Skip to main content

Module fuzzy

Module fuzzy 

Source
Expand description

Vocabulary-aware fuzzy correction for CAPCO tokens.

§Design

CAPCO markings are built from a closed vocabulary of ~52 CVE tokens (classification levels, SCI controls, dissemination controls, and a handful of structural keywords). OCR and manual transcription errors produce near-miss variants — SERCET, NOFRON, CONFIDETIAL — that no rule ever fires on because the scanner never detects them as marking candidates.

The approach here mirrors what makes typos so effective at eliminating false positives, adapted for the closed-world property of CAPCO vocabulary:

  1. Closed-world validation first. If the input token is already in the vocabulary, return None immediately — no correction needed, no false positive possible.

  2. Exhaustive near-miss search. Because the vocabulary is tiny (~52 tokens), computing Levenshtein edit distance to every known token is fast (microseconds).

  3. Ambiguity rejection. If two or more vocabulary entries are equally close, the correction is ambiguous. Return None and let the engine surface it as a human-review item — exactly what typos does for words that could correct to multiple targets.

  4. Minimum-length guard. Very short tokens (1-2 characters) are excluded from fuzzy matching because edit distance is semantically unreliable at that length. C, S, U are valid in context but look similar enough to dozens of other possibilities that any fuzzy suggestion would be noise. See MIN_FUZZY_LEN for the 2-char rationale (PR 7 SAR sub-compartment false-positives).

  5. Confidence scores. Each FuzzyCorrection carries a base confidence derived from edit distance and token length. The calling engine multiplies this by a context factor (+0.10–0.15 when the token is inside a detected marking region) before comparing against the configured threshold.

§Integration Points

The FuzzyVocabMatcher is injected into the engine’s pre-scanner step.

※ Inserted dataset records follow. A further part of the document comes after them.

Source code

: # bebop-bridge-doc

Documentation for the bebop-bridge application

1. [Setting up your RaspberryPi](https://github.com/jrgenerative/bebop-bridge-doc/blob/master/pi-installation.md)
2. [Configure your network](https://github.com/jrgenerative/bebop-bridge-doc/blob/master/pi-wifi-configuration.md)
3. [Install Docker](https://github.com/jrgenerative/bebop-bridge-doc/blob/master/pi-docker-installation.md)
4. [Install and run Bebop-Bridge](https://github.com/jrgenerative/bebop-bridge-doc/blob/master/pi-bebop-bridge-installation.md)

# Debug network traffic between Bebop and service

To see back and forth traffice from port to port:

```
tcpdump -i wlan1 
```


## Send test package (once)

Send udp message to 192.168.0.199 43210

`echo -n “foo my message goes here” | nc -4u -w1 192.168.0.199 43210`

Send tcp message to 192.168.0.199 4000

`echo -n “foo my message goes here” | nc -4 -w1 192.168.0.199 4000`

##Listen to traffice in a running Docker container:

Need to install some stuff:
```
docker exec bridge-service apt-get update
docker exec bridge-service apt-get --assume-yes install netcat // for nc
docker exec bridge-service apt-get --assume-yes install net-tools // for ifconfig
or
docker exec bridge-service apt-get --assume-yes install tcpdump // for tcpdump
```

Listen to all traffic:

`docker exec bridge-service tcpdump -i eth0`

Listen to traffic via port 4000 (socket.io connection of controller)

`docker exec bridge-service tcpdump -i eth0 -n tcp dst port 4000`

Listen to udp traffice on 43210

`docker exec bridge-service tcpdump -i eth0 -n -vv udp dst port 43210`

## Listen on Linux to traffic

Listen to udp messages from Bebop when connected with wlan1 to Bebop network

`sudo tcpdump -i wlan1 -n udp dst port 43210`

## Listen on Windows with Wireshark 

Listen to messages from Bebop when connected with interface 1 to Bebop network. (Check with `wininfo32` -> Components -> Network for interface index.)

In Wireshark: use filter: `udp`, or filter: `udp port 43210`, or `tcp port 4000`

In the default configuration it operates after the AhoCorasick corrections map pass — user-configured exact corrections take priority; the fuzzy matcher handles residual OCR noise the exact map doesn’t cover.

WASM-safe: no I/O, no platform-specific code, and only small transient heap allocations during edit-distance computation.

Structs§

FuzzyCorrection
A correction candidate produced by FuzzyVocabMatcher::correct.
FuzzyVocabMatcher
Vocabulary-aware fuzzy corrector for a closed token set.

Constants§

MAX_EDIT_DISTANCE
Maximum Levenshtein edit distance considered for a correction.
MIN_FUZZY_LEN
Minimum input token length for fuzzy matching.